I wrote a couple of weeks ago about the way in which the words “able and qualified” are threaded through the school and two events this week have again caused me to reflect upon the importance of our students being “able”.
The first was on Wednesday when all of our Year 7 students experienced training as part of “Restart a Heart Day”. Faced with a dummy model, they were trained in basic resuscitation techniques and talked through the actions they should take if they were ever to encounter someone in this type of situation. This may seem quite a daunting thing for Year 7 students to consider but the way in which they approached the session was hugely impressive: mature, focused and ready to learn.

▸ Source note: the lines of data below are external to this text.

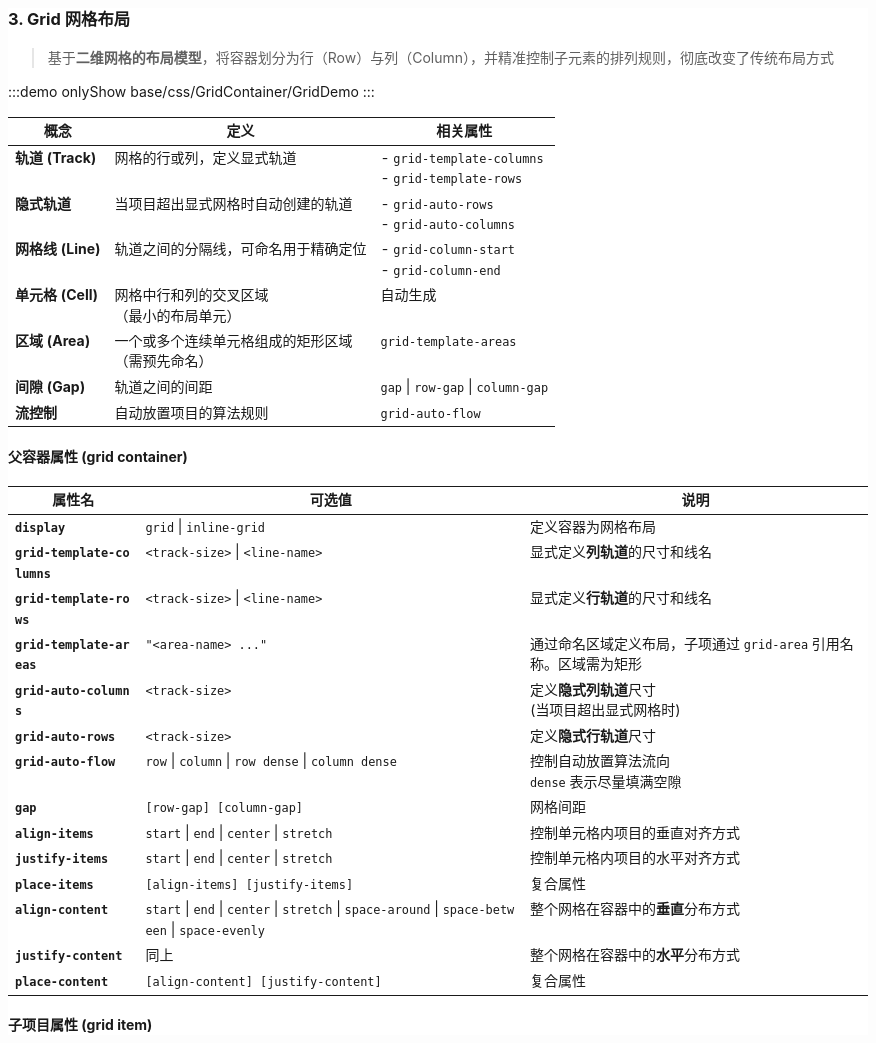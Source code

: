 ### 3. Grid 网格布局

> 基于**二维网格的布局模型**，将容器划分为行（Row）与列（Column），并精准控制子元素的排列规则，彻底改变了传统布局方式

:::demo onlyShow
base/css/GridContainer/GridDemo
:::

| 概念              | 定义                                                 | 相关属性                                             |
| ----------------- | ---------------------------------------------------- | ---------------------------------------------------- |
| **轨道 (Track)**  | 网格的行或列，定义显式轨道                           | - `grid-template-columns` <br>- `grid-template-rows` |
| **隐式轨道**      | 当项目超出显式网格时自动创建的轨道                   | - `grid-auto-rows` <br>- `grid-auto-columns`         |
| **网格线 (Line)** | 轨道之间的分隔线，可命名用于精确定位                 | - `grid-column-start` <br>- `grid-column-end`        |
| **单元格 (Cell)** | 网格中行和列的交叉区域<br>（最小的布局单元）         | 自动生成                                             |
| **区域 (Area)**   | 一个或多个连续单元格组成的矩形区域<br>（需预先命名） | `grid-template-areas`                                |
| **间隙 (Gap)**    | 轨道之间的间距                                       | `gap` \| `row-gap` \| `column-gap`                   |
| **流控制**        | 自动放置项目的算法规则                               | `grid-auto-flow`                                     |

#### 父容器属性 (grid container)

| 属性名                      | 可选值                                                                                           | 说明                                                              |
| --------------------------- | ------------------------------------------------------------------------------------------------ | ----------------------------------------------------------------- |
| **`display`**               | `grid` \| `inline-grid`                                                                          | 定义容器为网格布局                                                |
| **`grid-template-columns`** | `<track-size>` \| `<line-name>`                                                                  | 显式定义**列轨道**的尺寸和线名                                    |
| **`grid-template-rows`**    | `<track-size>` \| `<line-name>`                                                                  | 显式定义**行轨道**的尺寸和线名                                    |
| **`grid-template-areas`**   | `"<area-name> ..."`                                                                              | 通过命名区域定义布局，子项通过 `grid-area` 引用名称。区域需为矩形 |
| **`grid-auto-columns`**     | `<track-size>`                                                                                   | 定义**隐式列轨道**尺寸<br>(当项目超出显式网格时)                  |
| **`grid-auto-rows`**        | `<track-size>`                                                                                   | 定义**隐式行轨道**尺寸                                            |
| **`grid-auto-flow`**        | `row` \| `column` \| `row dense` \| `column dense`                                               | 控制自动放置算法流向<br>`dense` 表示尽量填满空隙                  |
| **`gap`**                   | `[row-gap] [column-gap]`                                                                         | 网格间距                                                          |
| **`align-items`**           | `start` \| `end` \| `center` \| `stretch`                                                        | 控制单元格内项目的垂直对齐方式                                    |
| **`justify-items`**         | `start` \| `end` \| `center` \| `stretch`                                                        | 控制单元格内项目的水平对齐方式                                    |
| **`place-items`**           | `[align-items] [justify-items]`                                                                  | 复合属性                                                          |
| **`align-content`**         | `start` \| `end` \| `center` \| `stretch` \| `space-around` \| `space-between` \| `space-evenly` | 整个网格在容器中的**垂直**分布方式                                |
| **`justify-content`**       | 同上                                                                                             | 整个网格在容器中的**水平**分布方式                                |
| **`place-content`**         | `[align-content] [justify-content]`                                                              | 复合属性                                                          |

#### 子项目属性 (grid item)
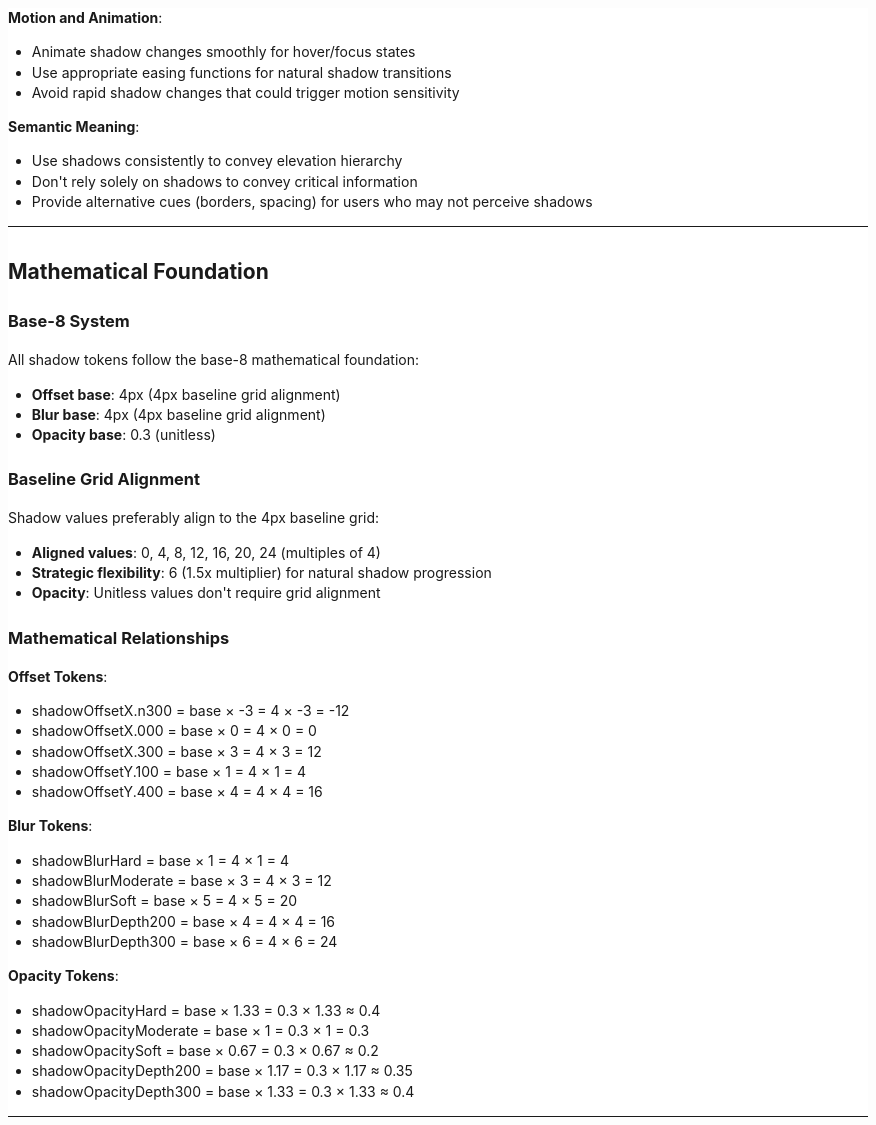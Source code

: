 **Motion and Animation**:
- Animate shadow changes smoothly for hover/focus states
- Use appropriate easing functions for natural shadow transitions
- Avoid rapid shadow changes that could trigger motion sensitivity

**Semantic Meaning**:
- Use shadows consistently to convey elevation hierarchy
- Don't rely solely on shadows to convey critical information
- Provide alternative cues (borders, spacing) for users who may not perceive shadows

---

## Mathematical Foundation

### Base-8 System

All shadow tokens follow the base-8 mathematical foundation:

- **Offset base**: 4px (4px baseline grid alignment)
- **Blur base**: 4px (4px baseline grid alignment)
- **Opacity base**: 0.3 (unitless)

### Baseline Grid Alignment

Shadow values preferably align to the 4px baseline grid:

- **Aligned values**: 0, 4, 8, 12, 16, 20, 24 (multiples of 4)
- **Strategic flexibility**: 6 (1.5x multiplier) for natural shadow progression
- **Opacity**: Unitless values don't require grid alignment

### Mathematical Relationships

**Offset Tokens**:
- shadowOffsetX.n300 = base × -3 = 4 × -3 = -12
- shadowOffsetX.000 = base × 0 = 4 × 0 = 0
- shadowOffsetX.300 = base × 3 = 4 × 3 = 12
- shadowOffsetY.100 = base × 1 = 4 × 1 = 4
- shadowOffsetY.400 = base × 4 = 4 × 4 = 16

**Blur Tokens**:
- shadowBlurHard = base × 1 = 4 × 1 = 4
- shadowBlurModerate = base × 3 = 4 × 3 = 12
- shadowBlurSoft = base × 5 = 4 × 5 = 20
- shadowBlurDepth200 = base × 4 = 4 × 4 = 16
- shadowBlurDepth300 = base × 6 = 4 × 6 = 24

**Opacity Tokens**:
- shadowOpacityHard = base × 1.33 = 0.3 × 1.33 ≈ 0.4
- shadowOpacityModerate = base × 1 = 0.3 × 1 = 0.3
- shadowOpacitySoft = base × 0.67 = 0.3 × 0.67 ≈ 0.2
- shadowOpacityDepth200 = base × 1.17 = 0.3 × 1.17 ≈ 0.35
- shadowOpacityDepth300 = base × 1.33 = 0.3 × 1.33 ≈ 0.4

---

Yesterday I went with our Sixth Form Officers to a meeting of the Wallingford Neighbourhood Plan Steering Group in order to provide some feedback to them from our students about the Wallingford Neighbourhood Plan which is currently open for consultation. As ever, our students were great and their reflections were both sharp and reflective. They said that they value the green spaces in the town, appreciate the facilities available to them, notably for sport in particular, and are concerned about traffic in and around the town both in terms of congestion and its environmental impact. The last point was unsurprising in the light of the strong feelings amongst the student body about the effects of climate change and this led on to a very interesting discussion about carbon-neutral housing and why there does not seem to be more of it in new developments. What was great was not just the content of the discussion but also that the young people of our school were interacting with volunteers who give their time to benefit the local community in such a constructive and informed way.
Both of these events – just two examples of a huge range of things which are happening in school and there is so much more which I could write about - made me think about the young people we work with. Firstly, how impressive they are whether they are 11 or 18 but also their desire to be responsible citizens and part of society; if we can encourage, support and nurture this in our school then we are getting things right.